PROBLEM STATEMENT: What you return should match the data below exactly, with no pictures in it.

DATASET RECORDS:
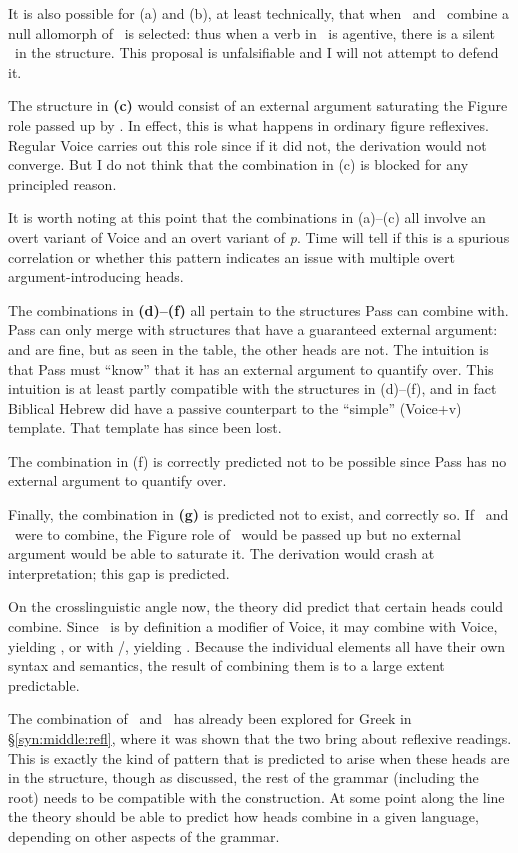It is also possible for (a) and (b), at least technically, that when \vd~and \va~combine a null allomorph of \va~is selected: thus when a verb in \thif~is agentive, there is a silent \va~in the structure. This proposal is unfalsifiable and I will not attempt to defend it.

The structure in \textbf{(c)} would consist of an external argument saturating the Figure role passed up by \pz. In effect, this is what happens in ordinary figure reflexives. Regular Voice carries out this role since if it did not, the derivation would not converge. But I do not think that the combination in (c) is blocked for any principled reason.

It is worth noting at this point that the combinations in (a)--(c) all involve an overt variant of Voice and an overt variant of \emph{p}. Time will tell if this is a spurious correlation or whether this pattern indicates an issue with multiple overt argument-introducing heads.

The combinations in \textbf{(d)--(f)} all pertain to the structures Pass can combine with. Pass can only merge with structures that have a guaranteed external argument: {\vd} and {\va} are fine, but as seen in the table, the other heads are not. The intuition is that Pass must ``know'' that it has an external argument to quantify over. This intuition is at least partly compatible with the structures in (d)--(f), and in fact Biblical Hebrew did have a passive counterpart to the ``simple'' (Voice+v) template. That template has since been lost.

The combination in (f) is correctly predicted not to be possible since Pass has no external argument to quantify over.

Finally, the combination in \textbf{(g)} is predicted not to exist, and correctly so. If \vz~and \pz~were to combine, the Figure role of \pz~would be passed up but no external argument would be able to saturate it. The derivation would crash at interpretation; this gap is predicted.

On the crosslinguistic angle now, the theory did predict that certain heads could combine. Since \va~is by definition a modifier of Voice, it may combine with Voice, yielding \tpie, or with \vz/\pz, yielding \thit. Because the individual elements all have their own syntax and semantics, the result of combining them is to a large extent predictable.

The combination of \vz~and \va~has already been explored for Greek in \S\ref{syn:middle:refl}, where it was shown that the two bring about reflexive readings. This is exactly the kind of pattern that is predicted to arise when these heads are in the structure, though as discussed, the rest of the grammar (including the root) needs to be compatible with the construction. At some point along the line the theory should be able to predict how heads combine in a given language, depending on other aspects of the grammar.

RESULT OF THE EXERCISE:
It is also possible for (a) and (b), at least technically, that when \vd~and \va~combine a null allomorph of \va~is selected: thus when a verb in \thif~is agentive, there is a silent \va~in the structure. This proposal is unfalsifiable and I will not attempt to defend it.

The structure in \textbf{(c)} would consist of an external argument saturating the Figure role passed up by \pz. In effect, this is what happens in ordinary figure reflexives. Regular Voice carries out this role since if it did not, the derivation would not converge. But I do not think that the combination in (c) is blocked for any principled reason.

It is worth noting at this point that the combinations in (a)--(c) all involve an overt variant of Voice and an overt variant of \emph{p}. Time will tell if this is a spurious correlation or whether this pattern indicates an issue with multiple overt argument-introducing heads.

The combinations in \textbf{(d)--(f)} all pertain to the structures Pass can combine with. Pass can only merge with structures that have a guaranteed external argument: {\vd} and {\va} are fine, but as seen in the table, the other heads are not. The intuition is that Pass must ``know'' that it has an external argument to quantify over. This intuition is at least partly compatible with the structures in (d)--(f), and in fact Biblical Hebrew did have a passive counterpart to the ``simple'' (Voice+v) template. That template has since been lost.

The combination in (f) is correctly predicted not to be possible since Pass has no external argument to quantify over.

Finally, the combination in \textbf{(g)} is predicted not to exist, and correctly so. If \vz~and \pz~were to combine, the Figure role of \pz~would be passed up but no external argument would be able to saturate it. The derivation would crash at interpretation; this gap is predicted.

On the crosslinguistic angle now, the theory did predict that certain heads could combine. Since \va~is by definition a modifier of Voice, it may combine with Voice, yielding \tpie, or with \vz/\pz, yielding \thit. Because the individual elements all have their own syntax and semantics, the result of combining them is to a large extent predictable.

The combination of \vz~and \va~has already been explored for Greek in \S\ref{syn:middle:refl}, where it was shown that the two bring about reflexive readings. This is exactly the kind of pattern that is predicted to arise when these heads are in the structure, though as discussed, the rest of the grammar (including the root) needs to be compatible with the construction. At some point along the line the theory should be able to predict how heads combine in a given language, depending on other aspects of the grammar.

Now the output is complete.